*Source texts of formatted documents*

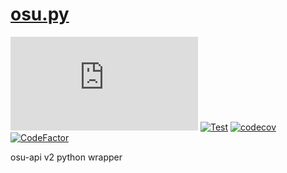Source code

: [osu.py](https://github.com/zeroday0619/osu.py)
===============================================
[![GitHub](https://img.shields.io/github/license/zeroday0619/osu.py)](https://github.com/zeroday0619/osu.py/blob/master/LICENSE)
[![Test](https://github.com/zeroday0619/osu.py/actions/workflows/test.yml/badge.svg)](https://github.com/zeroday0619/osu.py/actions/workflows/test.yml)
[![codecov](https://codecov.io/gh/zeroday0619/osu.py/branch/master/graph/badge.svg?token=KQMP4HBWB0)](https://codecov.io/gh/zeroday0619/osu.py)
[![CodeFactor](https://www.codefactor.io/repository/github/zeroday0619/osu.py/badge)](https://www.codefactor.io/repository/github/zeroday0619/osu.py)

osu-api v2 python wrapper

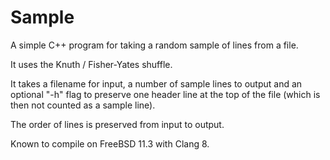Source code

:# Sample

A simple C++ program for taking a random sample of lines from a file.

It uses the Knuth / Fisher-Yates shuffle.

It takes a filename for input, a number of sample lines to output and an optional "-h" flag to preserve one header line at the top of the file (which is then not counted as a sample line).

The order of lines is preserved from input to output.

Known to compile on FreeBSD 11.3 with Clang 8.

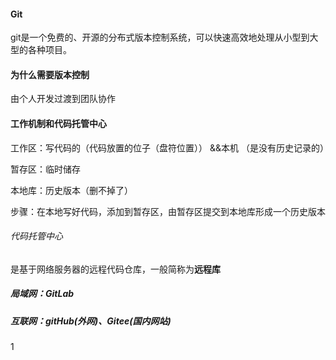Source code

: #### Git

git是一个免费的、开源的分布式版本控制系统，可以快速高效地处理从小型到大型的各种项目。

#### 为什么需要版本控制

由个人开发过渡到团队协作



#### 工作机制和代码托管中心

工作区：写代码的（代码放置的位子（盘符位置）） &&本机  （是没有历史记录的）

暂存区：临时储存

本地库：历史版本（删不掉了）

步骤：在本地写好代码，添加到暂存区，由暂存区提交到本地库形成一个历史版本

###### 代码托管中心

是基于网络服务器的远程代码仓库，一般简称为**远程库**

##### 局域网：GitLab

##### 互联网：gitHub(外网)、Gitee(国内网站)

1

--

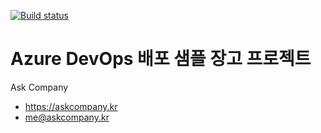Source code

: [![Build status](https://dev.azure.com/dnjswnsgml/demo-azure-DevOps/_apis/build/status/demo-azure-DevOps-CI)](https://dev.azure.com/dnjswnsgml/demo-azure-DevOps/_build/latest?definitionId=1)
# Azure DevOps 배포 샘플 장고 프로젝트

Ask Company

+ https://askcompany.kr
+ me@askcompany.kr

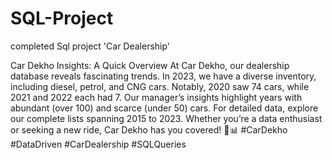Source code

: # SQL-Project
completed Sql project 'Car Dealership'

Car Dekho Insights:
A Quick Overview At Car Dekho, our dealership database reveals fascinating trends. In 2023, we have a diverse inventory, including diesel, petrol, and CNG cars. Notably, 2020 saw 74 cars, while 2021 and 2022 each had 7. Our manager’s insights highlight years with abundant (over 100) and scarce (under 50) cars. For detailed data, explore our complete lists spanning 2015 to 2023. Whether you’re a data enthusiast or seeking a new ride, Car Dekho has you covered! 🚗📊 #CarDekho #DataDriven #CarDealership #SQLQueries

...

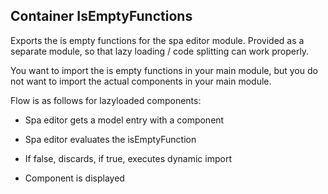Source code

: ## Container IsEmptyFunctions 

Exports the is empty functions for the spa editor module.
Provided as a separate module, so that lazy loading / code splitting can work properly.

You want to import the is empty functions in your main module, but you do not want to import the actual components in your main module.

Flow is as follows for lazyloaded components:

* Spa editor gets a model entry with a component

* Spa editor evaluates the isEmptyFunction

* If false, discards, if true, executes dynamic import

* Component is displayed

*WORK TASK*
Where the string "file" occurs in the data, return the whole line.

*EXERCISE SOLUTION*
A simple C++ program for taking a random sample of lines from a file.
It takes a filename for input, a number of sample lines to output and an optional "-h" flag to preserve one header line at the top of the file (which is then not counted as a sample line).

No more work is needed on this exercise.